▶ Activity
Lines in the data below that contain the word "данных" are to be copied.

[[ Data to process, beginning ]]

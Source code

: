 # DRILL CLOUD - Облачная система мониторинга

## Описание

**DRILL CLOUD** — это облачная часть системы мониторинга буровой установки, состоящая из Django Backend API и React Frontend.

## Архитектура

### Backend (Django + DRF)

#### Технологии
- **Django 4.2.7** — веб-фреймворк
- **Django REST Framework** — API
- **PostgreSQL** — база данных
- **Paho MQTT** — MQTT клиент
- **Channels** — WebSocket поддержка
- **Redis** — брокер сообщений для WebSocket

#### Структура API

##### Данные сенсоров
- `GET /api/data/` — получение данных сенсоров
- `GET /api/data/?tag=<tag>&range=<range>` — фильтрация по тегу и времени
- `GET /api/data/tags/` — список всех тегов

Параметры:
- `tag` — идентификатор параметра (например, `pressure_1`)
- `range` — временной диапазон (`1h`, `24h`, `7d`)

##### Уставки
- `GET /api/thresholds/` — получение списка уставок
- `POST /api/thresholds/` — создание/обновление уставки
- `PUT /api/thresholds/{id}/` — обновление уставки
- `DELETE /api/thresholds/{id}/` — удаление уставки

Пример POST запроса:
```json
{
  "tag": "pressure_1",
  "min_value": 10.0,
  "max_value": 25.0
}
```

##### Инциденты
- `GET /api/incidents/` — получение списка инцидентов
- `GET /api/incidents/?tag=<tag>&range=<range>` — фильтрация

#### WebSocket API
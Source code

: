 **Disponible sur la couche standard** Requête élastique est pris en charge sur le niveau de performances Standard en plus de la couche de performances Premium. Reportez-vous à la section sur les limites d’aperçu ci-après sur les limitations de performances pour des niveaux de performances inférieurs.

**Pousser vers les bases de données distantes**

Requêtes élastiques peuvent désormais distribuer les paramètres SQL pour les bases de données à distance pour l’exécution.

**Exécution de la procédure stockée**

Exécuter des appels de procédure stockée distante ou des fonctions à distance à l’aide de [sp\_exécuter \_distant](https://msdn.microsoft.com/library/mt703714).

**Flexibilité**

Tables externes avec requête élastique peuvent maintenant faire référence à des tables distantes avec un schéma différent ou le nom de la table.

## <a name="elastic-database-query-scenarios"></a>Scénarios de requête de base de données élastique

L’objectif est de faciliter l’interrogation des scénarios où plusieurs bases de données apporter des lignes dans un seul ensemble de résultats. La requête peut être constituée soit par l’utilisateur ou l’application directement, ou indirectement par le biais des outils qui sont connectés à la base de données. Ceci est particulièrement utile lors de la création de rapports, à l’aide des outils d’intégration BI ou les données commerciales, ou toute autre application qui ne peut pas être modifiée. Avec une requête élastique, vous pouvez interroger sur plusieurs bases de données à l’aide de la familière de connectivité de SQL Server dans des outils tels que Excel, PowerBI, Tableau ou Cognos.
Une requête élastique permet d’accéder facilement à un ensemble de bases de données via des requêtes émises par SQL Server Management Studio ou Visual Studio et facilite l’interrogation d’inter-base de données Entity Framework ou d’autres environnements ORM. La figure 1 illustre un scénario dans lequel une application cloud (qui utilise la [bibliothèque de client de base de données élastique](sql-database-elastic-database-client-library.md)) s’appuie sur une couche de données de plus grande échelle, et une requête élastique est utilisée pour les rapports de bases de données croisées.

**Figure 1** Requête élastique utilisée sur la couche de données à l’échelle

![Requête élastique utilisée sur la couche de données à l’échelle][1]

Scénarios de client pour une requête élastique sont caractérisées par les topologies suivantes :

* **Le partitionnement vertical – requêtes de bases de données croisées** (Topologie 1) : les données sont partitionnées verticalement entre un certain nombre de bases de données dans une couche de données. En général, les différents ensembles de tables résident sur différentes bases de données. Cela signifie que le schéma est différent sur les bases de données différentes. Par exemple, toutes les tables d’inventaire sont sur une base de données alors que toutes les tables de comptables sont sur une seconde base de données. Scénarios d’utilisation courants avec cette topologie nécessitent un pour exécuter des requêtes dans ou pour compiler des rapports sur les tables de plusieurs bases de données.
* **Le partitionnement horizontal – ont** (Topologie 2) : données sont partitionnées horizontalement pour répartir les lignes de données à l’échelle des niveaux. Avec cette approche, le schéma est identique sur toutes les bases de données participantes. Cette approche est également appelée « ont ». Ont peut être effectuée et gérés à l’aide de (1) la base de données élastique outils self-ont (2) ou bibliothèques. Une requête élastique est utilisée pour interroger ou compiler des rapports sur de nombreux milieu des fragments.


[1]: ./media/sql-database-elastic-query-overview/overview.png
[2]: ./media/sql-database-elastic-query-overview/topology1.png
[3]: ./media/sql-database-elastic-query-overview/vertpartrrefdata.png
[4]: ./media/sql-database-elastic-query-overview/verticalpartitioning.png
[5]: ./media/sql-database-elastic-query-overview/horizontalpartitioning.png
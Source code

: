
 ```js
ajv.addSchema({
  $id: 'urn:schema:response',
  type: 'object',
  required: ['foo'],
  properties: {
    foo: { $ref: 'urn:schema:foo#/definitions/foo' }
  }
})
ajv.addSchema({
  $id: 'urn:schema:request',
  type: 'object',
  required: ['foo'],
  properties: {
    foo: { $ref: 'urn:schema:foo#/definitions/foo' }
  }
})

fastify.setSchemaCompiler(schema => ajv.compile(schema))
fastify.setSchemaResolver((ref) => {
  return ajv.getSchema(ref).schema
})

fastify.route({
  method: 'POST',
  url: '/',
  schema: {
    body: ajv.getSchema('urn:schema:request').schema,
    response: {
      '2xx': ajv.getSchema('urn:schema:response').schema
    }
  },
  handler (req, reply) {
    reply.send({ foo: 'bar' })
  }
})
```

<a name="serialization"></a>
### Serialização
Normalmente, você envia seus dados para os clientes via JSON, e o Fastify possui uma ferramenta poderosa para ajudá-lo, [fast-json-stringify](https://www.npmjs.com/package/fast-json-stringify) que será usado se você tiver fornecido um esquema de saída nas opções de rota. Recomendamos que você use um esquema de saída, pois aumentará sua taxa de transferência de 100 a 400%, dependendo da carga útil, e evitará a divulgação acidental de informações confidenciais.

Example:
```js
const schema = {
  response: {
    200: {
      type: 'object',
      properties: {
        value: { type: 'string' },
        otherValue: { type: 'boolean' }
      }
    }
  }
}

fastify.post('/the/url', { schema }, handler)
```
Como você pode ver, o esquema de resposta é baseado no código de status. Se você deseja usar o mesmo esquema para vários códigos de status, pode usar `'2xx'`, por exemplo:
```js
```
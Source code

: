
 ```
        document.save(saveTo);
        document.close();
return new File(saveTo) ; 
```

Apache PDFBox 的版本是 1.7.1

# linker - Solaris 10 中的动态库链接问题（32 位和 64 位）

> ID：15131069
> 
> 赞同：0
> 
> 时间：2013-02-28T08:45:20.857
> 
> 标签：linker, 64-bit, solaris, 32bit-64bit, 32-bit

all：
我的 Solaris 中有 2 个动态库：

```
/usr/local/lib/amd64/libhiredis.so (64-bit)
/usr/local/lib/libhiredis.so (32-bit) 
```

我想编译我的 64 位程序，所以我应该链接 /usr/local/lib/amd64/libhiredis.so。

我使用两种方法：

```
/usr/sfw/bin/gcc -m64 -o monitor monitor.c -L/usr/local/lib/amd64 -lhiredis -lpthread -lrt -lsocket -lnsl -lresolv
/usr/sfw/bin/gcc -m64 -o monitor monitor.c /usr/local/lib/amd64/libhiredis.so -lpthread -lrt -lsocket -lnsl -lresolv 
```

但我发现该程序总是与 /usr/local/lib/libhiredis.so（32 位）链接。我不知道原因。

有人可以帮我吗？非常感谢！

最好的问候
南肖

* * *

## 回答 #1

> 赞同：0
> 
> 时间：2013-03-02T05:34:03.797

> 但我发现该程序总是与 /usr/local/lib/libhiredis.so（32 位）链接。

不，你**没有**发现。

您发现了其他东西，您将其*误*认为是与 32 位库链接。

[[ Data to process, end ]]

▶ Answer for the task
- **PostgreSQL** — база данных
- `GET /api/data/` — получение данных сенсоров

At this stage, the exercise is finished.